The Karas Award recognizes excellence in doctoral research at Iowa State, with the two annual winners becoming Iowa State’s nominees to the national competition for the Council of Graduate Schools/University Microfilms International Distinguished Dissertation Award.
Johnson, who received her Ph.D. in rhetoric and professional communication from Iowa State in 2022, also earned the 2022 Iowa State Research Excellence Award for her dissertation. She has been the interim coordinator of research and outreach at the Catt Center since August 2022.
“Dr. Johnson’s work is pathbreaking.
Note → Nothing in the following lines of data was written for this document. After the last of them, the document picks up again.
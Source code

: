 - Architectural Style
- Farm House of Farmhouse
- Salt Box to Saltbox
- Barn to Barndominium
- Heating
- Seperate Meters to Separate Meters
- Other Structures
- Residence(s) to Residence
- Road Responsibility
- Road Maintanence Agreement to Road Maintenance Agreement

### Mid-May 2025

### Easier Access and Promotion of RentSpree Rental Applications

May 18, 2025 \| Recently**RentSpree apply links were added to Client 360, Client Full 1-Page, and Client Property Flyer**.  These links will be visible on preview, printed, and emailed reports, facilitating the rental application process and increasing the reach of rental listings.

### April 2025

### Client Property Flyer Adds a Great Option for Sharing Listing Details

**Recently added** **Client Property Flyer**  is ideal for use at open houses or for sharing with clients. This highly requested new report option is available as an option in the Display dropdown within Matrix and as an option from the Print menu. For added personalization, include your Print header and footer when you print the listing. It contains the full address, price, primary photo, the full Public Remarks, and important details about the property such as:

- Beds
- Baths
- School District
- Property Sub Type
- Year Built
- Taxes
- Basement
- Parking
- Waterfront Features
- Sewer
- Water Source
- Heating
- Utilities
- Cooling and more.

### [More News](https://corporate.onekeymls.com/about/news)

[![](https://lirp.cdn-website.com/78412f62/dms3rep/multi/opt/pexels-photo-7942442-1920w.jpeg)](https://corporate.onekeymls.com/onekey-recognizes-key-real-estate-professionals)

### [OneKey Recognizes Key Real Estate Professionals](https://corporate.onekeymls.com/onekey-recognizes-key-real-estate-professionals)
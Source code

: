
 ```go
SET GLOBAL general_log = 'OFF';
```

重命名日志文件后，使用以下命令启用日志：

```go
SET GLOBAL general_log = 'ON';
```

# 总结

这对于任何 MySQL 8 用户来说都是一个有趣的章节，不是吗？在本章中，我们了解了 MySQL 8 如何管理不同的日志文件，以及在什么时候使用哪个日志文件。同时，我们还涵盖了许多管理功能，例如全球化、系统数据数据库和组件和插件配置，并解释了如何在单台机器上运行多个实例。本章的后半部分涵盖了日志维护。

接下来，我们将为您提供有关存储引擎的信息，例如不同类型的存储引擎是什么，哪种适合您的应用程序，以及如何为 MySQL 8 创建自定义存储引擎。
She gives voice to women’s experiences with sensitivity and insight,” said Karen M. Kedrowski, director of the Catt Center and one of the faculty members who wrote a letter of support for Johnson for the Karas Award.
Johnson’s dissertation examined whisper networks—informal channels that women use to warn others about sexual harassment, abuse or assault. For her research, Johnson conducted 20 in-depth interviews with women who used whisper networks. She found that the networks form because women’s experience has shown them that formal reporting systems are often ineffective in providing protection.
“I am so thankful for everyone who shared their story with me,” said Johnson. “It is an honor to witness their experiences.”
Stacy Tye-Williams, associate professor of English and Johnson’s dissertation supervisor, said, “The project addresses a very important issue in organizations in a unique way. It is the first that looks at how informal communication networks—whisper networks—are formed in organizations. Organizational members often don’t intervene when people report sexual harassment and so employees try to create spaces where they can warn others about perpetrators and try to keep them safe. It is an important topic that will have a big impact on the field.”
Johnson is continuing her research on whisper networks, including how well they serve LGBTQ women, women of color and women with disabilities and how they function in different organizational sectors such as universities, churches and workplaces.
Johnson was nominated for the Karas Award by Tye-Williams, with letters of support also written by Craig Rood, a member of her dissertation committee; Bethany Gray, the director of graduate education for the Department of English; and Kedrowski.
“I am thankful for my dissertation committee, especially Dr. Tye-Williams, who read everything multiple times and gave critical feedback and support,” said Johnson. “Most of all I am thankful for the support of my husband, kids and friends. No one completes a project like this without the help and support of others.”
Tye-Williams said, “Working with Carrie Ann was an extreme joy. It is very satisfying as an advisor when your students do meaningful work that you know will help make organizations and the world a better place.”